• **Problem requirements**
Only one span of the listing below is wanted: the lines from the one with "The folders will" through the one with "level as \M12345_workingfiles.", reproduced exactly, both ends kept.

• **Stored data**

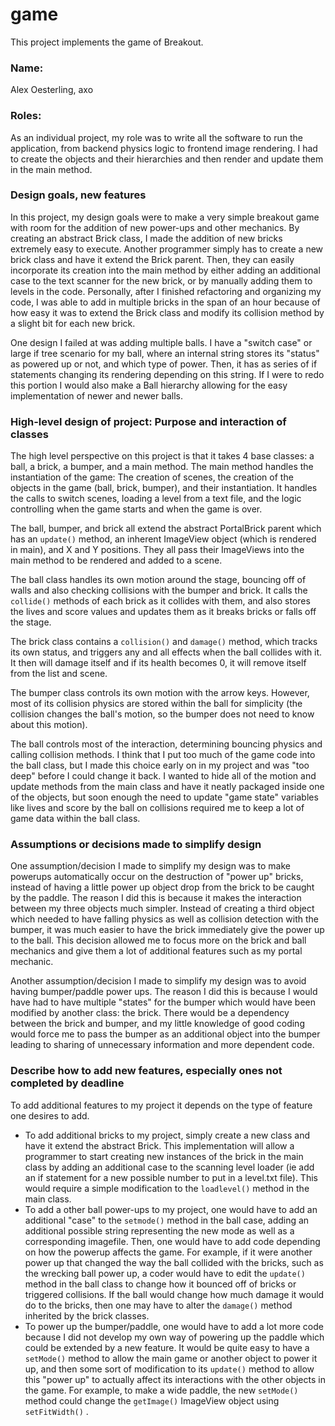 game
====

This project implements the game of Breakout.

### Name: 
Alex Oesterling, axo
### Roles:
As an individual project, my role was to write all the software to run the application,
from backend physics logic to frontend image rendering. I had to create the 
objects and their hierarchies and then render and update them in the main method.

### Design goals, new features
In this project, my design goals were to make a very simple breakout game with
room for the addition of new power-ups and other mechanics. By creating an abstract
Brick class, I made the addition of new bricks extremely easy to execute. Another programmer
simply has to create a new brick class and have it extend the Brick parent. Then, they can
easily incorporate its creation into the main method by either adding an additional case
to the text scanner for the new brick, or by manually adding them to levels in the code.
Personally, after I finished refactoring and organizing my code, I was able to add in multiple
bricks in the span of an hour because of how easy it was to extend the Brick class
and modify its collision method by a slight bit for each new brick.  

One design I failed at was adding multiple balls. I have a "switch case" or large if tree
scenario for my ball, where an internal string stores its "status" as powered up or not, and
which type of power. Then, it has as series of if statements changing its rendering depending
on this string. If I were to redo this portion I would also make a Ball hierarchy allowing 
for the easy implementation of newer and newer balls.
### High-level design of project: Purpose and interaction of classes
The high level perspective on this project is that it takes 4 base classes: a ball, a brick, a bumper, and a main method.
The main method handles the instantiation of the game: The creation of scenes, the creation
of the objects in the game (ball, brick, bumper), and their instantiation. It handles the
calls to switch scenes, loading a level from a text file, and the logic controlling when 
the game starts and when the game is over.

The ball, bumper, and brick all extend the abstract PortalBrick parent which has an ```update()``` method,
an inherent ImageView object (which is rendered in main), and X and Y positions. They all
pass their ImageViews into the main method to be rendered and added to a scene. 

The ball class handles its own motion around the stage, bouncing off of walls and also checking
collisions with the bumper and brick. It calls the ```collide()``` methods of each brick as it collides
with them, and also stores the lives and score values and updates them as it breaks bricks or falls 
off the stage. 

The brick class contains a ```collision()``` and ```damage()``` method, which tracks its own status,
and triggers any and all effects when the ball collides with it. It then will damage
itself and if its health becomes 0, it will remove itself from the list and scene.

The bumper class controls its own motion with the arrow keys. However, most of its collision
physics are stored within the ball for simplicity (the collision changes the ball's motion,
so the bumper does not need to know about this motion).

The ball controls most of the interaction, determining bouncing physics and calling collision
methods. I think that I put too much of the game code into the ball class, but I made this
choice early on in my project and was "too deep" before I could change it back. I wanted to
hide all of the motion and update methods from the main class and have it neatly packaged
inside one of the objects, but soon enough the need to update "game state" variables like
lives and score by the ball on collisions required me to keep a lot of game data within the
ball class.
### Assumptions or decisions made to simplify design
One assumption/decision I made to simplify my design was to make powerups automatically 
occur on the destruction of "power up" bricks, instead of having a little power up object
drop from the brick to be caught by the paddle. The reason I did this is because it makes the interaction
between my three objects much simpler. Instead of creating a third object which needed to 
have falling physics as well as collision detection with the bumper, it was much easier to
have the brick immediately give the power up to the ball. This decision allowed me to 
focus more on the brick and ball mechanics and give them a lot of additional features such
as my portal mechanic.

Another assumption/decision I made to simplify my design was to avoid having bumper/paddle power
ups. The reason I did this is because I would have had to have multiple "states" for the
bumper which would have been modified by another class: the brick. There would be a dependency
between the brick and bumper, and my little knowledge of good coding would force me to 
pass the bumper as an additional object into the bumper leading to sharing of unnecessary 
information and more dependent code.
### Describe how to add new features, especially ones not completed by deadline
To add additional features to my project it depends on the type of feature one desires to add.
* To add additional bricks to my project, simply create a new class and have it extend the abstract Brick.
This implementation will allow a programmer to start creating new instances of the brick in the 
main class by adding an additional case to the scanning level loader (ie add an if statement for a 
new possible number to put in a level.txt file). This would require a simple modification to the 
```loadlevel()``` method in the main class.
* To add a other ball power-ups to my project, one would have to add an additional "case" to the ```setmode()``` 
method in the ball case, adding an additional possible string representing the new mode as 
well as a corresponding imagefile. Then, one would have to add code depending on how
the powerup affects the game. For example, if it were another power up that changed the way
the ball collided with the bricks, such as the wrecking ball power up, a coder would have to edit
the ```update()``` method in the ball class to change how it bounced off of bricks or triggered
collisions. If the ball would change how much damage it would do to the bricks, then one may
have to alter the ```damage()``` method inherited by the brick classes.
* To power up the bumper/paddle, one would have to add a lot more code because I did not develop
my own way of powering up the paddle which could be extended by a new feature. It would be quite easy to
have a ```setMode()``` method to allow the main game or another object to power it up, and then
some sort of modification to its ```update()``` method to allow this "power up" to actually
affect its interactions with the other objects in the game. For example, to make a wide paddle,
the new ```setMode()``` method could change the ```getImage()``` ImageView object using ```setFitWidth()```
.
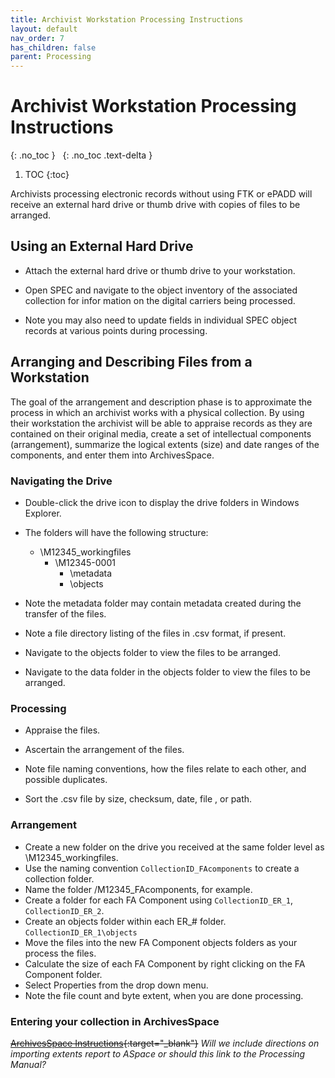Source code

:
 ```yaml
---
title: Archivist Workstation Processing Instructions
layout: default
nav_order: 7
has_children: false
parent: Processing
---
```


# Archivist Workstation Processing Instructions
{: .no_toc }
&nbsp;
{: .no_toc .text-delta }
1. TOC
{:toc}

Archivists processing electronic records without using FTK or ePADD will receive an external hard drive or thumb drive with copies of files to be arranged.  

## Using an External Hard Drive

* Attach the external hard drive or thumb drive to your workstation.  

<!--*Will need to add new language around SPEC updates*-->
* Open SPEC and navigate to the object inventory of the associated collection for infor mation on the digital carriers being processed.
	
* Note you may also need to update fields in individual SPEC object records at various points during processing.  

## Arranging and Describing Files from a Workstation

The goal of the arrangement and description phase is to approximate the
process in which an archivist works with a physical collection. By using
their workstation the archivist will be able to appraise records as they are contained
on their original media, create a set of intellectual components
(arrangement), summarize the logical extents (size) and date ranges of
the components, and enter them into ArchivesSpace.


### Navigating the Drive

* Double-click the drive icon to display the drive folders in Windows Explorer.
* The folders will have the following structure:  
    * \M12345_workingfiles
		* \M12345-0001
			* \metadata
			* \objects 
        
* Note the metadata folder may contain metadata created during the transfer of the files.  
* Note a file directory listing of the files in .csv format, if present.
* Navigate to the objects folder to view the files to be arranged.  
* Navigate to the data folder in the objects folder to view the files to be arranged.
<!--* Note manifest.txt files contain a directory listing. --> 

### Processing  

* Appraise the files.  
* Ascertain the arrangement of the files.  
* Note file naming conventions, how the files relate to each other, and  possible duplicates.

* Sort the .csv file by size, checksum, date, file , or path.  

### Arrangement  
* Create a new folder on the drive you received at the same folder level as \M12345_workingfiles.  
* Use the naming convention ```CollectionID_FAcomponents``` to create a collection folder.  
* Name the folder /M12345_FAcomponents, for example.  
* Create a folder for each FA Component using ```CollectionID_ER_1```, ```CollectionID_ER_2```.  
* Create an objects folder within each ER_# folder. ```CollectionID_ER_1\objects```
* Move the files into the new FA Component objects folders as your process the files.
* Calculate the size of each FA Component by right clicking on the FA Component folder.
* Select Properties from the drop down menu.  
* Note the file count and byte extent, when you are done processing.  

### Entering your collection in ArchivesSpace
~~[ArchivesSpace Instructions](FTK-Processing-Instructions#entering-your-collection-in-archivesspace){:target="_blank"}~~
*Will we include directions on importing extents report to ASpace or should this link to the Processing Manual?*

• **Answer section**
* The folders will have the following structure:  
    * \M12345_workingfiles
		* \M12345-0001
			* \metadata
			* \objects 
        
* Note the metadata folder may contain metadata created during the transfer of the files.  
* Note a file directory listing of the files in .csv format, if present.
* Navigate to the objects folder to view the files to be arranged.  
* Navigate to the data folder in the objects folder to view the files to be arranged.
<!--* Note manifest.txt files contain a directory listing. --> 

### Processing  

* Appraise the files.  
* Ascertain the arrangement of the files.  
* Note file naming conventions, how the files relate to each other, and  possible duplicates.

* Sort the .csv file by size, checksum, date, file , or path.  

### Arrangement  
* Create a new folder on the drive you received at the same folder level as \M12345_workingfiles.  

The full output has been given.